The construction of the controversial Willits bypass off Highway 101 has stuttered after the discovery Monday of a bird nest that interfered with the first day of construction.

While two bird nests were discovered on the site, Caltrans officials suspected the first was man-made. Discovery of the second nest later in the day caused Caltrans to voluntarily suspend construction while it undergoes analysis by a state Department of Fish and Wildlife environmental scientist, said Phil Frisbie, a Mendocino County Caltrans official.

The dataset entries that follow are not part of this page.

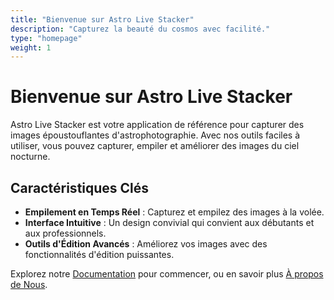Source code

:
 ```yaml
---
title: "Bienvenue sur Astro Live Stacker"
description: "Capturez la beauté du cosmos avec facilité."
type: "homepage"
weight: 1
---
```


<div class="content-wrapper">
  <!-- markdown content start -->

# Bienvenue sur Astro Live Stacker

Astro Live Stacker est votre application de référence pour capturer des images époustouflantes d'astrophotographie. Avec
nos outils faciles à utiliser, vous pouvez capturer, empiler et améliorer des images du ciel nocturne.

## Caractéristiques Clés

- **Empilement en Temps Réel** : Capturez et empilez des images à la volée.
- **Interface Intuitive** : Un design convivial qui convient aux débutants et aux professionnels.
- **Outils d'Édition Avancés** : Améliorez vos images avec des fonctionnalités d'édition puissantes.

Explorez notre [Documentation](/fr/docs/) pour commencer, ou en savoir plus [À propos de Nous](/fr/about/).
  <!-- markdown content end -->
</div>
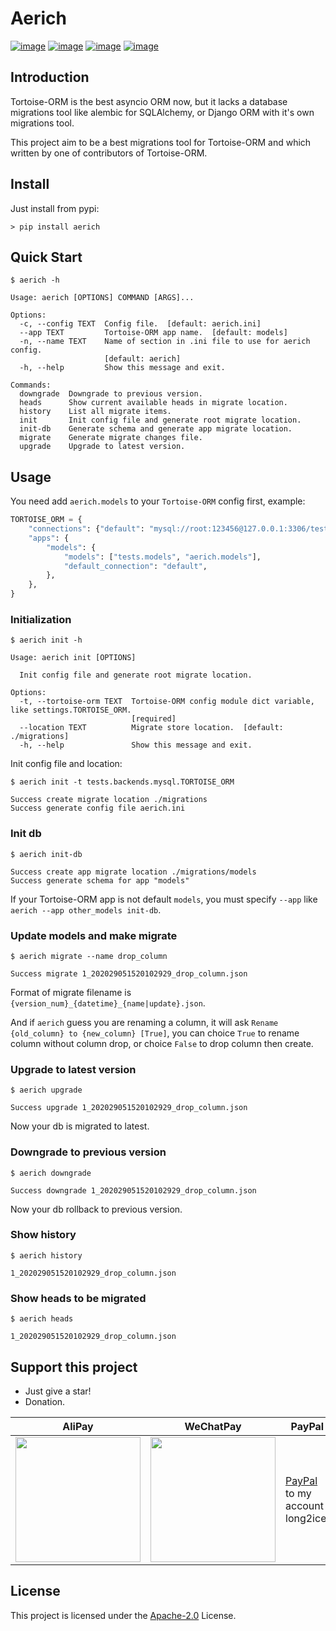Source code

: # Aerich

[![image](https://img.shields.io/pypi/v/aerich.svg?style=flat)](https://pypi.python.org/pypi/aerich)
[![image](https://img.shields.io/github/license/long2ice/aerich)](https://github.com/long2ice/aerich)
[![image](https://github.com/long2ice/aerich/workflows/pypi/badge.svg)](https://github.com/long2ice/aerich/actions?query=workflow:pypi)
[![image](https://github.com/long2ice/aerich/workflows/test/badge.svg)](https://github.com/long2ice/aerich/actions?query=workflow:test)

## Introduction

Tortoise-ORM is the best asyncio ORM now, but it lacks a database
migrations tool like alembic for SQLAlchemy, or Django ORM with it\'s
own migrations tool.

This project aim to be a best migrations tool for Tortoise-ORM and which
written by one of contributors of Tortoise-ORM.

## Install

Just install from pypi:

```shell
> pip install aerich
```

## Quick Start

```shell
$ aerich -h

Usage: aerich [OPTIONS] COMMAND [ARGS]...

Options:
  -c, --config TEXT  Config file.  [default: aerich.ini]
  --app TEXT         Tortoise-ORM app name.  [default: models]
  -n, --name TEXT    Name of section in .ini file to use for aerich config.
                     [default: aerich]
  -h, --help         Show this message and exit.

Commands:
  downgrade  Downgrade to previous version.
  heads      Show current available heads in migrate location.
  history    List all migrate items.
  init       Init config file and generate root migrate location.
  init-db    Generate schema and generate app migrate location.
  migrate    Generate migrate changes file.
  upgrade    Upgrade to latest version.
```

## Usage

You need add `aerich.models` to your `Tortoise-ORM` config first,
example:

```python
TORTOISE_ORM = {
    "connections": {"default": "mysql://root:123456@127.0.0.1:3306/test"},
    "apps": {
        "models": {
            "models": ["tests.models", "aerich.models"],
            "default_connection": "default",
        },
    },
}
```

### Initialization

```shell
$ aerich init -h

Usage: aerich init [OPTIONS]

  Init config file and generate root migrate location.

Options:
  -t, --tortoise-orm TEXT  Tortoise-ORM config module dict variable, like settings.TORTOISE_ORM.
                           [required]
  --location TEXT          Migrate store location.  [default: ./migrations]
  -h, --help               Show this message and exit.
```

Init config file and location:

```shell
$ aerich init -t tests.backends.mysql.TORTOISE_ORM

Success create migrate location ./migrations
Success generate config file aerich.ini
```

### Init db

```shell
$ aerich init-db

Success create app migrate location ./migrations/models
Success generate schema for app "models"
```

If your Tortoise-ORM app is not default `models`, you must specify
`--app` like `aerich --app other_models init-db`.

### Update models and make migrate

```shell
$ aerich migrate --name drop_column

Success migrate 1_202029051520102929_drop_column.json
```

Format of migrate filename is
`{version_num}_{datetime}_{name|update}.json`.

And if `aerich` guess you are renaming a column, it will ask `Rename {old_column} to {new_column} [True]`, you can choice `True` to rename column without column drop, or choice `False` to drop column then create.

### Upgrade to latest version

```shell
$ aerich upgrade

Success upgrade 1_202029051520102929_drop_column.json
```

Now your db is migrated to latest.

### Downgrade to previous version

```shell
$ aerich downgrade

Success downgrade 1_202029051520102929_drop_column.json
```

Now your db rollback to previous version.

### Show history

```shell
$ aerich history

1_202029051520102929_drop_column.json
```

### Show heads to be migrated

```shell
$ aerich heads

1_202029051520102929_drop_column.json
```

## Support this project

- Just give a star!
- Donation.

| AliPay                                                                                 | WeChatPay                                                                                 | PayPal                                                           |
| -------------------------------------------------------------------------------------- | ----------------------------------------------------------------------------------------- | ---------------------------------------------------------------- |
| <img width="200" src="https://github.com/long2ice/aerich/raw/dev/images/alipay.jpeg"/> | <img width="200" src="https://github.com/long2ice/aerich/raw/dev/images/wechatpay.jpeg"/> | [PayPal](https://www.paypal.me/long2ice) to my account long2ice. |

## License

This project is licensed under the
[Apache-2.0](https://github.com/long2ice/aerich/blob/master/LICENSE) License.
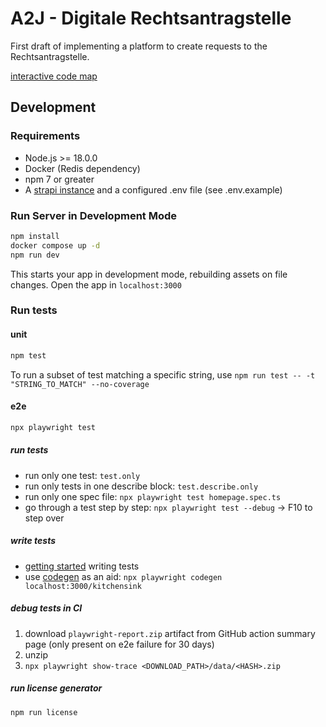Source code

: # A2J - Digitale Rechtsantragstelle

First draft of implementing a platform to create requests to the Rechtsantragstelle.

[interactive code map](https://mango-dune-07a8b7110.1.azurestaticapps.net/?repo=digitalservicebund%2Fa2j-rechtsantragstelle)

## Development

### Requirements

- Node.js >= 18.0.0
- Docker (Redis dependency)
- npm 7 or greater
- A [strapi instance](https://github.com/digitalservicebund/a2j-rechtsantragstelle-strapi) and a configured .env file (see .env.example)

### Run Server in Development Mode

```sh
npm install
docker compose up -d
npm run dev
```

This starts your app in development mode, rebuilding assets on file changes.
Open the app in `localhost:3000`

### Run tests

#### unit

```sh
npm test
```

To run a subset of test matching a specific string, use `npm run test -- -t "STRING_TO_MATCH" --no-coverage`

#### e2e

```sh
npx playwright test
```

##### run tests

- run only one test: `test.only`
- run only tests in one describe block: `test.describe.only`
- run only one spec file: `npx playwright test homepage.spec.ts`
- go through a test step by step: `npx playwright test --debug` -> F10 to step over

##### write tests

- [getting started](https://playwright.dev/docs/writing-tests) writing tests
- use [codegen](https://playwright.dev/docs/codegen-intro) as an aid: `npx playwright codegen localhost:3000/kitchensink`

##### debug tests in CI

1. download `playwright-report.zip` artifact from GitHub action summary page (only present on e2e failure for 30 days)
2. unzip
3. `npx playwright show-trace <DOWNLOAD_PATH>/data/<HASH>.zip`

##### run license generator

`npm run license`
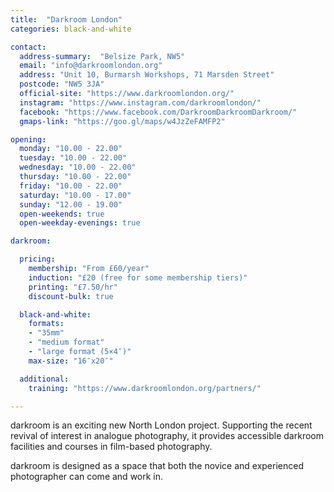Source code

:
 ```yaml
---
title:  "Darkroom London"
categories: black-and-white

contact:
  address-summary:  "Belsize Park, NW5"
  email: "info@darkroomlondon.org"
  address: "Unit 10, Burmarsh Workshops, 71 Marsden Street"
  postcode: "NW5 3JA"
  official-site: "https://www.darkroomlondon.org/"
  instagram: "https://www.instagram.com/darkroomlondon/"
  facebook: "https://www.facebook.com/DarkroomDarkroomDarkroom/"
  gmaps-link: "https://goo.gl/maps/w4JzZeFAMFP2"

opening:
  monday: "10.00 - 22.00"
  tuesday: "10.00 - 22.00"
  wednesday: "10.00 - 22.00"
  thursday: "10.00 - 22.00"
  friday: "10.00 - 22.00"
  saturday: "10.00 - 17.00"
  sunday: "12.00 - 19.00"
  open-weekends: true
  open-weekday-evenings: true

darkroom:

  pricing:
    membership: "From £60/year"
    induction: "£20 (free for some membership tiers)"
    printing: "£7.50/hr"
    discount-bulk: true

  black-and-white:
    formats:
    - "35mm"
    - "medium format"
    - "large format (5×4″)"
    max-size: "16″x20″"

  additional:
    training: "https://www.darkroomlondon.org/partners/"

---
```


darkroom is an exciting new North London project. Supporting the recent revival of interest in analogue photography, it provides accessible darkroom facilities and courses in film-based photography.

darkroom is designed as a space that both the novice and experienced photographer can come and work in.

The bypass project has been met with opposition from environmental groups and local businesses, and prompted a 24-year-old Willits woman to stage a tree-sit protest. Environmental groups have said that Caltrans is out of compliance with the federal Migratory Bird Protection Act.

"Our main concern is that this is the migratory season," said Sara Grusky, a leader of the group Save Our Little Lake Valley, which is protesting the bypass. "They shouldn't be allowed to remove that vegetation."

Caltrans will not remove further vegetation pending re-evaluation of the area in conjunction with the Fish and Wildlife department, Frisbie said.

"We are working with them to make sure we are meeting with all state and federal regulations," Frisbie said.

Prior to the discovery of the nest and the need for re-evaluation, Frisbie maintained that Caltrans followed the law and remained within their permit constraints.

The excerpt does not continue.